My Mum, the Galway GP, for whom I left my beloved Drogheda and came to this lonely city, has now moved to Dundalk. This is a lonely city for me, but it's not because I don't like Galway. I am lonely for home and this will never be home. It's just that simple.

When I left Poland to do the Leaving Certificate in Ireland, I believed that by 2008 I would be back. It hasn't happened and I am trying to get used to that.
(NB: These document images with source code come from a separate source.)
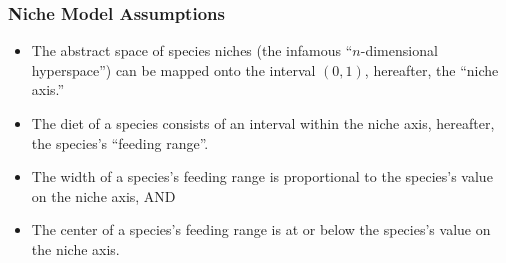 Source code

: \documentclass[table]{beamer}
\begin{document}
\begin{frame}
    \frametitle{Niche Model Assumptions}
    \begin{itemize}[<+->]
        \item The abstract space of species niches (the infamous
            ``$n$-dimensional hyperspace'') can be mapped onto the interval
            $(0,1)$, hereafter, the ``niche axis.''
        \item The diet of a species consists of an interval within the niche
            axis, hereafter, the species's ``feeding range''.
        \item The width of a  species's feeding range is proportional to the
            species's value on the niche axis, AND 
        \item The center of a species's feeding range is at or below the
            species's value on the niche axis.
    \end{itemize}
\end{frame}
\end{document}
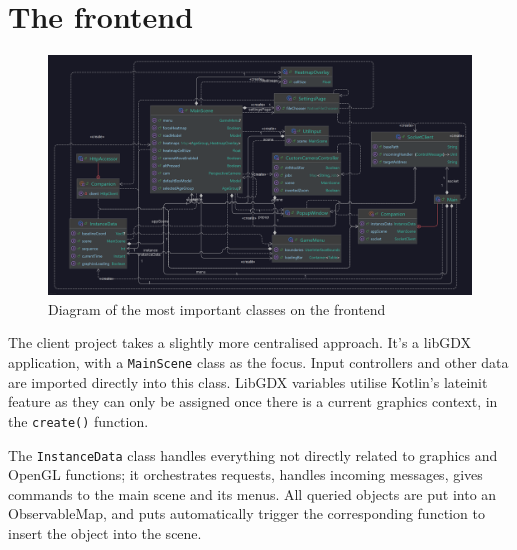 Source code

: \section{The frontend}

\begin{figure}[!ht]
    \centering
    \includegraphics[width=140mm, keepaspectratio]{images/frontend-classes.png}
    \caption{Diagram of the most important classes on the frontend}
\end{figure}

The client project takes a slightly more centralised approach. It's a libGDX application, with a \verb|MainScene| class as the focus. Input controllers and other data are imported directly into this class. LibGDX variables utilise Kotlin's lateinit feature as they can only be assigned once there is a current graphics context, in the \verb|create()| function.

The \verb|InstanceData| class handles everything not directly related to graphics and OpenGL functions; it orchestrates requests, handles incoming messages, gives commands to the main scene and its menus. All queried objects are put into an ObservableMap, and puts automatically trigger the corresponding function to insert the object into the scene.

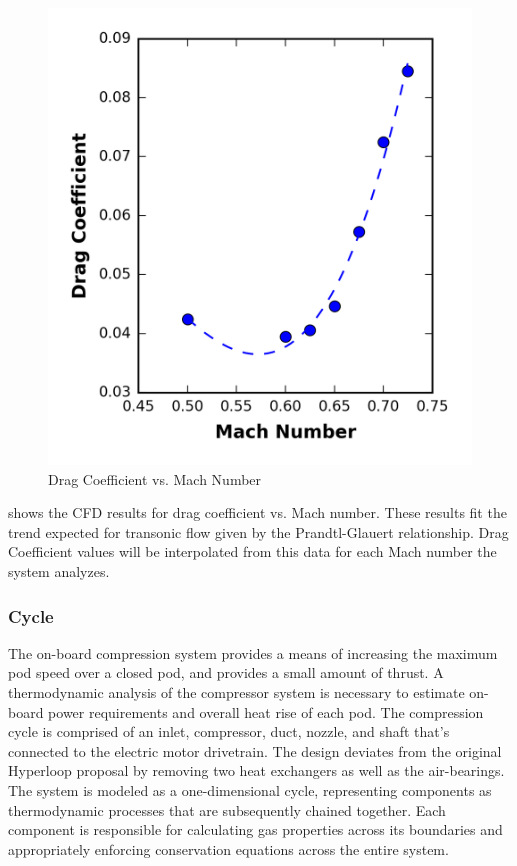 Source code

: 	\begin{figure}
		\centering
		\includegraphics{../../images/graphs/cd_vs_mach/cd_vs_mach.png}
		\caption{Drag Coefficient vs. Mach Number}
		\label{fig:cd_vs_mach}
	\end{figure}
	 shows the CFD results for drag coefficient vs. Mach number.
	These results fit the trend expected for transonic flow given by the
	Prandtl-Glauert relationship. Drag Coefficient values will be interpolated
	from this data for each Mach number the system analyzes.
\subsubsection{Cycle}
	The on-board compression system provides a means of increasing the maximum
	pod speed over a closed pod,  and provides a small amount of thrust.
	A thermodynamic analysis of the compressor system is necessary to estimate
	on- board power requirements and overall heat rise of each pod.
	The compression cycle is comprised of an inlet, compressor, duct, nozzle,
	and shaft that's connected to the electric motor drivetrain. The design
	deviates from the original Hyperloop proposal by removing two heat
	exchangers as well as the air-bearings. The system is modeled as a
	one-dimensional cycle, representing components as thermodynamic processes
	that are subsequently chained together. Each component is responsible for
	calculating gas properties across its boundaries and appropriately enforcing
	conservation equations across the entire system.
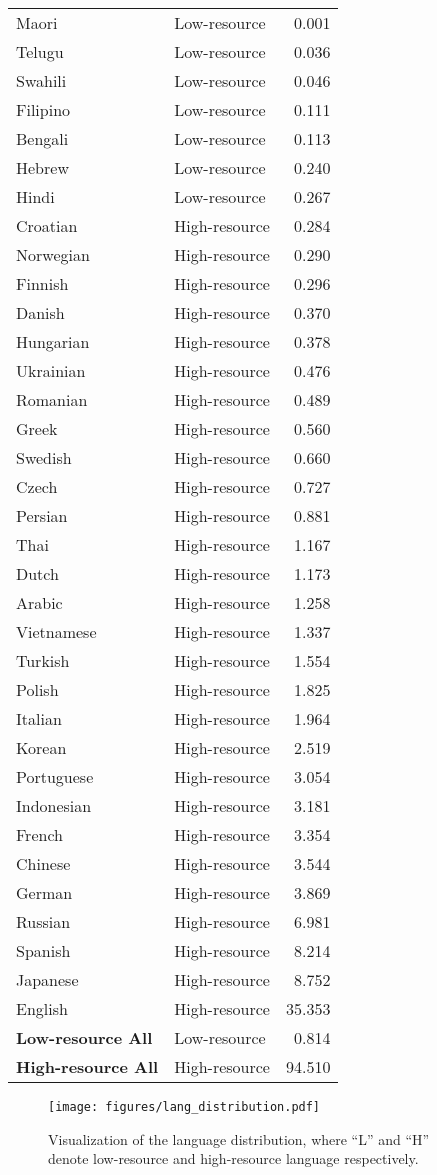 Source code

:{\begin{longtable}{l|l|r}
Maori & Low-resource & 0.001 \\
Telugu & Low-resource & 0.036 \\
Swahili & Low-resource & 0.046 \\
Filipino & Low-resource & 0.111 \\
Bengali & Low-resource & 0.113 \\
Hebrew & Low-resource & 0.240 \\
Hindi & Low-resource & 0.267 \\
Croatian & High-resource & 0.284 \\
Norwegian & High-resource & 0.290 \\
Finnish & High-resource & 0.296 \\
Danish & High-resource & 0.370 \\
Hungarian & High-resource & 0.378 \\
Ukrainian & High-resource & 0.476 \\
Romanian & High-resource & 0.489 \\
Greek & High-resource & 0.560 \\
Swedish & High-resource & 0.660 \\
Czech & High-resource & 0.727 \\
Persian & High-resource & 0.881 \\
Thai & High-resource & 1.167 \\
Dutch & High-resource & 1.173 \\
Arabic & High-resource & 1.258 \\
Vietnamese & High-resource & 1.337 \\
Turkish & High-resource & 1.554 \\
Polish & High-resource & 1.825 \\
Italian & High-resource & 1.964 \\
Korean & High-resource & 2.519 \\
Portuguese & High-resource & 3.054 \\
Indonesian & High-resource & 3.181 \\
French & High-resource & 3.354 \\
Chinese & High-resource & 3.544 \\
German & High-resource & 3.869 \\
Russian & High-resource & 6.981 \\
Spanish & High-resource & 8.214 \\
Japanese & High-resource & 8.752 \\
English & High-resource & 35.353 \\
\textbf{Low-resource All} & Low-resource & 0.814 \\
\textbf{High-resource All} & High-resource & 94.510 \\

\end{longtable}
}

\begin{figure}[h]
    \centering
    \texttt{[image: figures/lang\_distribution.pdf]}
    \caption{Visualization of the language distribution, where ``L'' and ``H'' denote low-resource and high-resource language respectively.}
    \label{fig:lang_distribution}
\end{figure} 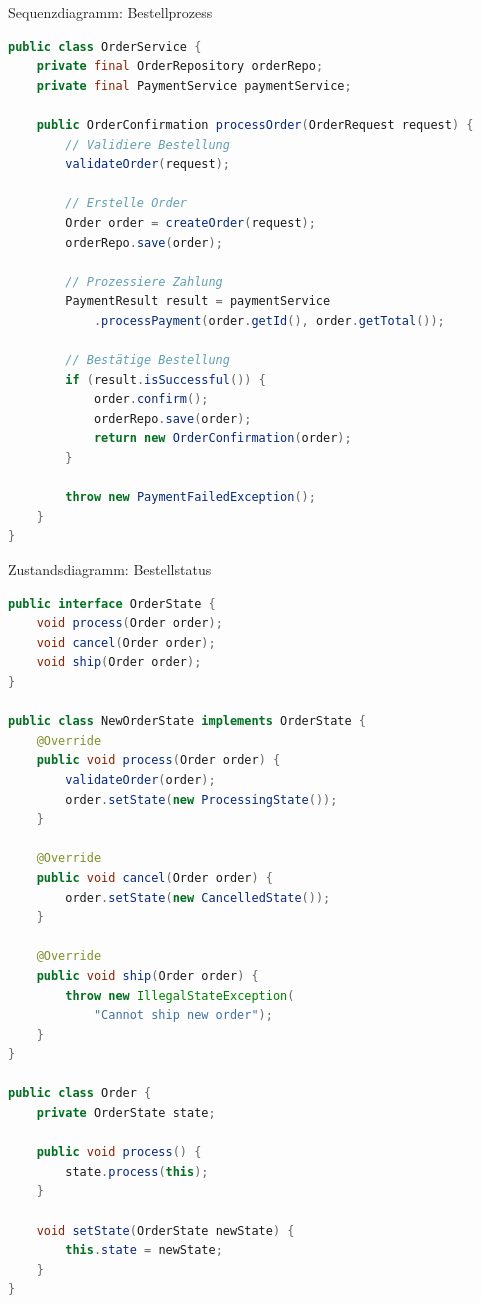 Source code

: \begin{example2}{Sequenzdiagramm: Bestellprozess}
\begin{lstlisting}[language=Java, style=basesmol]
public class OrderService {
    private final OrderRepository orderRepo;
    private final PaymentService paymentService;
    
    public OrderConfirmation processOrder(OrderRequest request) {
        // Validiere Bestellung
        validateOrder(request);
        
        // Erstelle Order
        Order order = createOrder(request);
        orderRepo.save(order);
        
        // Prozessiere Zahlung
        PaymentResult result = paymentService
            .processPayment(order.getId(), order.getTotal());
            
        // Bestätige Bestellung
        if (result.isSuccessful()) {
            order.confirm();
            orderRepo.save(order);
            return new OrderConfirmation(order);
        }
        
        throw new PaymentFailedException();
    }
}
\end{lstlisting}
\end{example2}

\begin{example2}{Zustandsdiagramm: Bestellstatus}
\begin{lstlisting}[language=Java, style=basesmol]
public interface OrderState {
    void process(Order order);
    void cancel(Order order);
    void ship(Order order);
}

public class NewOrderState implements OrderState {
    @Override
    public void process(Order order) {
        validateOrder(order);
        order.setState(new ProcessingState());
    }
    
    @Override
    public void cancel(Order order) {
        order.setState(new CancelledState());
    }
    
    @Override
    public void ship(Order order) {
        throw new IllegalStateException(
            "Cannot ship new order");
    }
}

public class Order {
    private OrderState state;
    
    public void process() {
        state.process(this);
    }
    
    void setState(OrderState newState) {
        this.state = newState;
    }
}
\end{lstlisting}
\end{example2}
I have upset at least one Irish reader by not falling in love with Ireland, but it's not about the place. I am having an unrepeatable experience here, and learning a great deal about life. If I speak my mind about the drinking culture and the CAO system and student life it is because I am outspoken. Do I deserve two A4 pages of anger for that? I suppose if you put your opinion out there you have to accept what comes back.

By the way, that car I got using my children's allowance savings is sitting outside the door. It broke down within days of purchase and hasn't started since.

That won't get my anonymous letter writer a place in medicine but it might make him feel a bit better.